▶ [INPUT MATERIAL]:
┏━━
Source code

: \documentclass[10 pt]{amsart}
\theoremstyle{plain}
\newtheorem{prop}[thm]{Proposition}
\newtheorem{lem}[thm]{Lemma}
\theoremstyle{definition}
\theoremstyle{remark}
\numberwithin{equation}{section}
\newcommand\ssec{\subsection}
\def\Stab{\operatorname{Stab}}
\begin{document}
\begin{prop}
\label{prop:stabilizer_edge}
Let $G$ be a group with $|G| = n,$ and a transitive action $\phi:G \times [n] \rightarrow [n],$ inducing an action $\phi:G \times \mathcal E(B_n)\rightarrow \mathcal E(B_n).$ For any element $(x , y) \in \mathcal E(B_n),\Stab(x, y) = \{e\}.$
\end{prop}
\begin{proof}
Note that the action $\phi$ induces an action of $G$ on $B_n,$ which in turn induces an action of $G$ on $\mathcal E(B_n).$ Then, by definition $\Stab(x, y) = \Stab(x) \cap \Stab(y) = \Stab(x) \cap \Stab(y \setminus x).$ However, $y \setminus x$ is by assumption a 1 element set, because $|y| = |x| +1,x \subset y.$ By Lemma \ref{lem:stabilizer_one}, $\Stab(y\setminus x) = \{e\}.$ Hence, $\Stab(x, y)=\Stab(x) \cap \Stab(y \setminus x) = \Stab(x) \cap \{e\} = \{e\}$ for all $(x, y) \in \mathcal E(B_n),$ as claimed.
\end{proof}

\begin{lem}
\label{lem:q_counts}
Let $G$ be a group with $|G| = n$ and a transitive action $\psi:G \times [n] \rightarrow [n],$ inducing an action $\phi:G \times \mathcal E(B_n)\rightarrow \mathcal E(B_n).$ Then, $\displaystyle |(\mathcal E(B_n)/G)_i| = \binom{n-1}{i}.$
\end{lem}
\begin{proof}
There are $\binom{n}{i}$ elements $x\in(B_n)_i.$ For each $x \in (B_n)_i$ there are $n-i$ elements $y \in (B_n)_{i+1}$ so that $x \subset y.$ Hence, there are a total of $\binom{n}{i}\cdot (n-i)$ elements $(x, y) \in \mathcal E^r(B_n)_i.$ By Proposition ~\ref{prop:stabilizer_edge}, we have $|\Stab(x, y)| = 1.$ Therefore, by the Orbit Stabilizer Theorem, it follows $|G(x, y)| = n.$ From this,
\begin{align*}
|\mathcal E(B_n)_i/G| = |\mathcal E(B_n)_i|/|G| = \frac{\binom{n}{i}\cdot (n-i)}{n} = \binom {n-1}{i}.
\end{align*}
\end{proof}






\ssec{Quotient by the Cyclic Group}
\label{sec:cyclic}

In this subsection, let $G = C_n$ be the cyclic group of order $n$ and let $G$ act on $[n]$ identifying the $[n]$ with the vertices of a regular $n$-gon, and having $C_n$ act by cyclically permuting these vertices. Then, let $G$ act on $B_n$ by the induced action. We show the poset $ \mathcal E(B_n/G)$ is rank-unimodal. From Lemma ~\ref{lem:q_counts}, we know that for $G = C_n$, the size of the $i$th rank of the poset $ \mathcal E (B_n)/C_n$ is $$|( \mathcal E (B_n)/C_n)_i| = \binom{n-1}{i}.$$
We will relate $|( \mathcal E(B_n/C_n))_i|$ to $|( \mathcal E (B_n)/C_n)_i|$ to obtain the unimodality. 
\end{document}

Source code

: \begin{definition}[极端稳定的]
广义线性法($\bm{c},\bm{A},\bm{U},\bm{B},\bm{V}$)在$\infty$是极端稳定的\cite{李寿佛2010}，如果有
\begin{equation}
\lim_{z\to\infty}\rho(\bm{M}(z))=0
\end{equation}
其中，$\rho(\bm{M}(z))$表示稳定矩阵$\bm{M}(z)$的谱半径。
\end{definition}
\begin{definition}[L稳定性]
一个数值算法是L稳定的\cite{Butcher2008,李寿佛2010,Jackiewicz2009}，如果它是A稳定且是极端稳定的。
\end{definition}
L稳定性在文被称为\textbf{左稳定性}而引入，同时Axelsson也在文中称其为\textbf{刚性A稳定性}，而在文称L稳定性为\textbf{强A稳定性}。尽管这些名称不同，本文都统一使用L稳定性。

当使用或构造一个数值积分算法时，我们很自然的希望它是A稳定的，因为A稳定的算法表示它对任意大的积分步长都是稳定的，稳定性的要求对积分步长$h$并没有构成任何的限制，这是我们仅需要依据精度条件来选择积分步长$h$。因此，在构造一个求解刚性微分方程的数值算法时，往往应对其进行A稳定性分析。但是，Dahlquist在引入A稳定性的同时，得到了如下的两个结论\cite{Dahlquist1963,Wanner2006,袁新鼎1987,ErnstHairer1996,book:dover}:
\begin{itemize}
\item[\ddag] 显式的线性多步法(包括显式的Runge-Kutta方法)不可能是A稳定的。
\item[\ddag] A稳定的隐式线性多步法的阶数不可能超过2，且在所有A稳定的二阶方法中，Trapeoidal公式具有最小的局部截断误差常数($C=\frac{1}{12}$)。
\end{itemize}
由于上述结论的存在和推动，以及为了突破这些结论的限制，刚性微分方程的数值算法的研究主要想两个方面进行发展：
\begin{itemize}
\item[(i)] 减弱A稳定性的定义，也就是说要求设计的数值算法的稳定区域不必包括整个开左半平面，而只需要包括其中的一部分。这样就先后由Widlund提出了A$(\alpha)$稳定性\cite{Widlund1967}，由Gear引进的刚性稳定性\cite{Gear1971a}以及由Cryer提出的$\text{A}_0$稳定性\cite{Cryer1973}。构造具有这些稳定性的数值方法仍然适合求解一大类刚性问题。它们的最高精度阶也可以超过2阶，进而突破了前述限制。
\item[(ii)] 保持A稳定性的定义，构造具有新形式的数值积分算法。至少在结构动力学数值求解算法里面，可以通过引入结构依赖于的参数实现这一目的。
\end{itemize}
┗━━
▶ [INSTRUCTIONS TO FOLLOW]:
Starting from the data above, filter for lines with "label" and copy each one.

▶ [ANSWER AREA]:
\label{prop:stabilizer_edge}
\label{lem:q_counts}
\label{sec:cyclic}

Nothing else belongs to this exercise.